Tinti’s first novel, The Good Thief, received the American Library Association’s Alex Award, won The Center for Fiction’s First Novel Prize, and was recognized as a New York Times Notable Book of the Year.
Her most recent novel, The Twelve Lives of Samuel Hawley, was published in March, and has already been optioned for a film adaptation by director Matt Reeves.
When Tinti isn’t working on a new book, she’s busy teaching creative writing and serving as the executive editor of the groundbreaking literary publication One Story, which she co-founded in 2002.
In April, Tinti visited campus and held a roundtable discussion with her early mentor, Weller Professor of English and Writer-in-Residence Blanche Boyd. The two offered advice to students on how to approach the creative challenges of being a professional writer, as well as tips for navigating the perils of the publishing industry.
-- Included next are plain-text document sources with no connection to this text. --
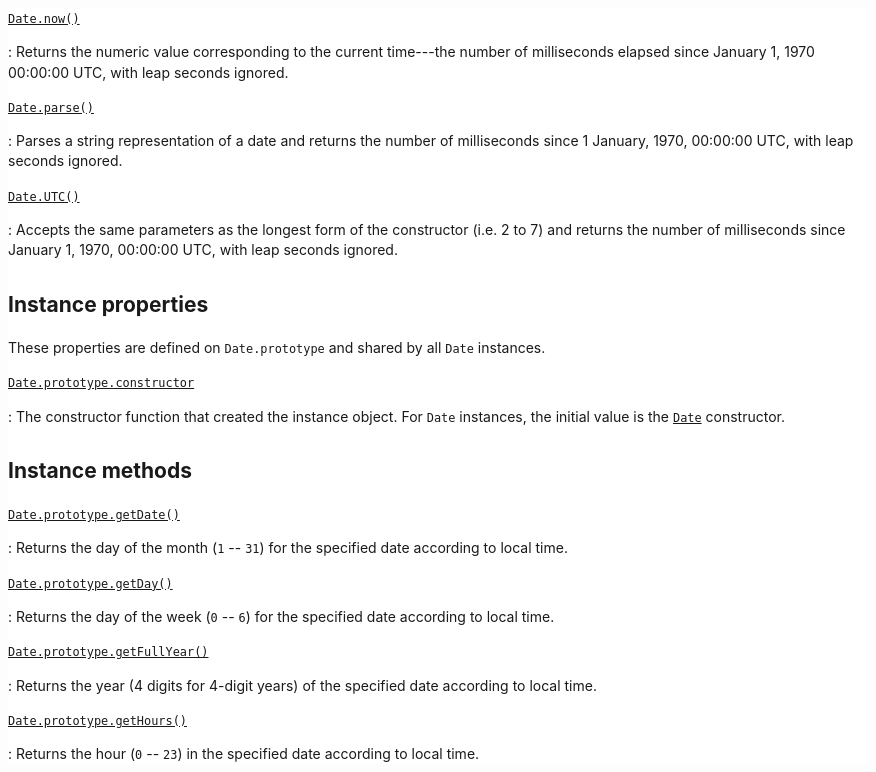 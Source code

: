  

[`Date.now()`](date/now)

:   Returns the numeric value corresponding to the current time---the
    number of milliseconds elapsed since January 1, 1970 00:00:00 UTC,
    with leap seconds ignored.

[`Date.parse()`](date/parse)

:   Parses a string representation of a date and returns the number of
    milliseconds since 1 January, 1970, 00:00:00 UTC, with leap seconds
    ignored.

[`Date.UTC()`](date/utc)

:   Accepts the same parameters as the longest form of the constructor
    (i.e. 2 to 7) and returns the number of milliseconds since January
    1, 1970, 00:00:00 UTC, with leap seconds ignored.



 
Instance properties 
-------------------

 
These properties are defined on `Date.prototype` and shared by all
`Date` instances.

[`Date.prototype.constructor`](object/constructor)

:   The constructor function that created the instance object. For
    `Date` instances, the initial value is the [`Date`](date/date)
    constructor.



 
Instance methods 
----------------

 

[`Date.prototype.getDate()`](date/getdate)

:   Returns the day of the month (`1` -- `31`) for the specified date
    according to local time.

[`Date.prototype.getDay()`](date/getday)

:   Returns the day of the week (`0` -- `6`) for the specified date
    according to local time.

[`Date.prototype.getFullYear()`](date/getfullyear)

:   Returns the year (4 digits for 4-digit years) of the specified date
    according to local time.

[`Date.prototype.getHours()`](date/gethours)

:   Returns the hour (`0` -- `23`) in the specified date according to
    local time.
“This woman right here changed my life,” Tinti said, gesturing toward Boyd. “I wouldn’t be a writer if I hadn’t taken Blanche’s class. I started out as a biology major. I came to Conn thinking I wanted to be the next Jacques Cousteau, but Blanche made writing seem like the coolest thing you could possibly do with your life.”
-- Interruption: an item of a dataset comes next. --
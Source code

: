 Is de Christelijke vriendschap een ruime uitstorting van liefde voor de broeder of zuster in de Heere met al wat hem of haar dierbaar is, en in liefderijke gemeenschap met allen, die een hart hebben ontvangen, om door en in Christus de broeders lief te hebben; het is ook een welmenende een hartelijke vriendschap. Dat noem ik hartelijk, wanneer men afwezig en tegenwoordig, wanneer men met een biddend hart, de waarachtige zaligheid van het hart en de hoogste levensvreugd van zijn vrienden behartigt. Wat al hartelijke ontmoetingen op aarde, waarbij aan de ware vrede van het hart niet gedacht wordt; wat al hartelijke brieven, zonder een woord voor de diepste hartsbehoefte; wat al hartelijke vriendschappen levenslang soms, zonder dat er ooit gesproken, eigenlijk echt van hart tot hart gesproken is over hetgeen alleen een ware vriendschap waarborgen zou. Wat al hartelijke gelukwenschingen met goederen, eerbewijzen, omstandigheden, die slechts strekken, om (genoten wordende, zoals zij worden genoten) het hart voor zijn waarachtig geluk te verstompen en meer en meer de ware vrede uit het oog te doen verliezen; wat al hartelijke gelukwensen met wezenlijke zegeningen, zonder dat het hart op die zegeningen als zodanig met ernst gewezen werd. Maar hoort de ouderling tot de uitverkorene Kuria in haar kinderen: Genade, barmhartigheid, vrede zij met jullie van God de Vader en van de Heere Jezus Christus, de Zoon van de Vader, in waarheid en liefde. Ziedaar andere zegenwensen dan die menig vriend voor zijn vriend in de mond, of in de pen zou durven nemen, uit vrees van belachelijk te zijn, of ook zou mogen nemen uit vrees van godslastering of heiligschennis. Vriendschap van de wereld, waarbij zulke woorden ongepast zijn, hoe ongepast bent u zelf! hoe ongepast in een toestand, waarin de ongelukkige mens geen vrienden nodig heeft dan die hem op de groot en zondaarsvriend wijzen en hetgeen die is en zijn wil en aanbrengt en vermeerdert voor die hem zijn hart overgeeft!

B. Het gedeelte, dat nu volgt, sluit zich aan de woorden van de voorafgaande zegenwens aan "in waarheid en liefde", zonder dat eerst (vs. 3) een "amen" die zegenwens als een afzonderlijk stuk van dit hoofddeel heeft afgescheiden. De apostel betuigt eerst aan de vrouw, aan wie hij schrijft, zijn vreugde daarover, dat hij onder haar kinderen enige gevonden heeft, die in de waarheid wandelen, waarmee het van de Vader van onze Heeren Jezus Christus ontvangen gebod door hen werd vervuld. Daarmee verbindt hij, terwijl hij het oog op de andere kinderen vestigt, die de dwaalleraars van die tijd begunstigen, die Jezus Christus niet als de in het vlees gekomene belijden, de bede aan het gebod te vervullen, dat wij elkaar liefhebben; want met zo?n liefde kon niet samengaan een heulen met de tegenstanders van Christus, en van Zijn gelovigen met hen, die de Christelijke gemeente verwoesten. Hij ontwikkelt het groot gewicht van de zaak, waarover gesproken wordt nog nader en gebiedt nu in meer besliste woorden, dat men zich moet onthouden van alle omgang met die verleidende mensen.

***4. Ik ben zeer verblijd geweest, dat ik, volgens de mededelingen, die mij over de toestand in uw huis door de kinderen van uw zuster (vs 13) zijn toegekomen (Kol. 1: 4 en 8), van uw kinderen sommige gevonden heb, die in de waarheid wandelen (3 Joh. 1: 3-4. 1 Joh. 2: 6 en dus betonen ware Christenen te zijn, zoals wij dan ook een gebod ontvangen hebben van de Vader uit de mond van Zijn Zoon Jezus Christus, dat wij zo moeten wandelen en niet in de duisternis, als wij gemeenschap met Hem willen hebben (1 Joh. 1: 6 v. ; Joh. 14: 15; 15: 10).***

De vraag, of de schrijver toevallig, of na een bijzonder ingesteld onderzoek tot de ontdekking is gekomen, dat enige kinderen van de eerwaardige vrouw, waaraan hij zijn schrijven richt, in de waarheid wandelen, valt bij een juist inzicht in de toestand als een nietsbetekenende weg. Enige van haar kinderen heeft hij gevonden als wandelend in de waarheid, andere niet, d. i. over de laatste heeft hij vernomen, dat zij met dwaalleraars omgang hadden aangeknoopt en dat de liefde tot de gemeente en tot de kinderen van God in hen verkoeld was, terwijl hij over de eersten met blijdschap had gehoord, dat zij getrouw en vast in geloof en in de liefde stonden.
Tinti says she’s grateful she was exposed early in her career to both the editing and literary agency perspectives of the industry instead of only viewing it through the lens of a writer, noting that some of the most useful skills she’s developed over the years have come from sifting through the slush pile of manuscripts and learning what not to do as a writer.
“My day job has always been in publishing, which has allowed me to work with editors and see how they work with other writers to shape and polish their pieces,” she says. “Early on I was able to watch every stage of that process and track the changes in different drafts of a manuscript, and that taught me the technical side of things.”
Tinti believes that as technology has transformed the media and publishing landscapes, it has become easier for a new generation of writers to find an audience. This shift has softened what has traditionally been a competitive literary culture, creating in its place a sense of community and support among younger and aspiring writers.
“I like to compare it to mountaineering,” she says. “You’re all tied together climbing up a mountain. One person takes a step up and yanks everybody else with them.”